Un nuevo western llega a nuestro territorio, y no es uno cualquiera, los hermanos Cohen nos presentan su última obra maestra, superando muchas de sus anteriores películas demostrando que se atreven con cualquier género. Esta vez regresan al interior de Estados Unidos, como hicieron con O'Brother!, pero en un periodo anterior, el oeste americano vuelve a tomar vida en Valor de ley, True grit en versión original. 
Mattie Ross lejos de su casa donde su padre ha muerto a manos de un hombre sin escrúpulos y escurridizo, Tom Chaney, para capturarlo recurrirá a un peculiar U.S. Marshall, Reuben "Rooster" Cogburn, que se convertirá en su figura paterna durante los días que pasen juntos. Les acompañará un Texas Ranger, LaBoeuf, que persigue a Chaney desde Texas y pretende darle caza en nombre de un senador del estado, por haber matado a su perro, algo que la joven Mattie no va a permitir porque quiere vengar a su padre. Los tres empezarán una lenta persecución, un rastreo, una cacería en realidad para atrapar a este delincuente.
La cinta está llena de personajes muy complejos como el de Jeff Bridges o el de Hailee Steinfeld, en que se muestra el trabajo que hay de guión, pero el único fallo que tiene esta cinta es que algunos personajes son demasiado planos, como el de Barry Pepper, que es el villano de este film, o lo que es peor, el de Matt Damon, que es uno de los personajes principales, ya que no aporta nada más que algunos diálogos con el excelente personaje de Jeff Bridges, que demuestra, una vez más, porque tiene un Oscar, y a pesar de que pueda protagonizar filmes de la calidad mediocre como Tron: Legacy o Los hombres que miraban fijamente a las cabras, sabe como llevar un papel protagonista como este y hacerlo al más alto nivel.
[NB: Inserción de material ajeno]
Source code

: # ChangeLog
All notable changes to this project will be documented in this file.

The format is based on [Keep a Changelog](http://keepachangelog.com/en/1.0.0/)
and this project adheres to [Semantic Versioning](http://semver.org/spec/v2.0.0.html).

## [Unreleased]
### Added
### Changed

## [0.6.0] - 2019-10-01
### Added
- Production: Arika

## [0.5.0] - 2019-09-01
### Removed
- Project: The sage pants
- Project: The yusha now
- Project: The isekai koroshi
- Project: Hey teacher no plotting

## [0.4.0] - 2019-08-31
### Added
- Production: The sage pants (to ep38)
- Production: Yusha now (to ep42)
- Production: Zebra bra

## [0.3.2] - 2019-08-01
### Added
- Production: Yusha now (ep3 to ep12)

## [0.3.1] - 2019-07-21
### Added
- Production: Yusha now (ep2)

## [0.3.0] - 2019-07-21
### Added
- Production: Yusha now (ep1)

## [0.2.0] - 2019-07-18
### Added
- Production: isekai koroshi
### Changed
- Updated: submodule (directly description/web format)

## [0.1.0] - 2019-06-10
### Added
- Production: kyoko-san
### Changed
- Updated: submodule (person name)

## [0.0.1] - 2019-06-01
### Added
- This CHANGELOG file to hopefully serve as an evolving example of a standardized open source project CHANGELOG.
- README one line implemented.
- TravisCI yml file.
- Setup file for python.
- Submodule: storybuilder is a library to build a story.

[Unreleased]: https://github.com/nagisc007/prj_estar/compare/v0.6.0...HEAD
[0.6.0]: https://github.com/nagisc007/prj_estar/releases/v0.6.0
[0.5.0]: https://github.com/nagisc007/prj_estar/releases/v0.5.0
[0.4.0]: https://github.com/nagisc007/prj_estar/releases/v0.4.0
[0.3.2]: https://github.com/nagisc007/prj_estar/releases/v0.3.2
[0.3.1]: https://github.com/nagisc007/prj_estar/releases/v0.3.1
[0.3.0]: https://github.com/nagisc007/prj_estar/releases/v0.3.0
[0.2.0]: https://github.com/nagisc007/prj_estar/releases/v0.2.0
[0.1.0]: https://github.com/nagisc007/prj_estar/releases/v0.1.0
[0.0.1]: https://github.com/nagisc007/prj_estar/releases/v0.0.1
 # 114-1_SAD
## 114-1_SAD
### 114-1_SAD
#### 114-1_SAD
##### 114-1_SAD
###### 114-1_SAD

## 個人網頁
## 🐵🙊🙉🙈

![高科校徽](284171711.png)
Por su parte, Josh Brolin, que interpreta a Tom Chaney, está en racha, a pesar del fiasco de Jonah Hex, ha sabido rentabilizar otros trabajos como su interpretación en la secuela de Wall Street o el papel que lleva a cabo en este film.
Una excelente puesta en escena además de unos muy bien escogidos exteriores hacen de este film un evidencia indirecta de la realidad histórica del Oeste americano, a través de la ficción vemos la realidad que caracterizaba los estados del centro de la Estados Unidos entre finales del siglo XIX y principios del siglo XX.
Estamos delante de un film del calibre de Sin perdón o de Appaloosa, los tres westerns muestran la cara patética del oeste, convirtiendo un género clásico de acción y aventura en un film realista y dramático, y a pesar de que se trata de un remake de un film con el mismo título de 1969, protagonizado por John Wayne y dirigido por Henry Hathaway, el remake supera de lejos al original, ya que el toque Cohen que la hace perfecta es irremediable, ya que los momentos de humor negro son huellas claras de la mano de estos grandes directores.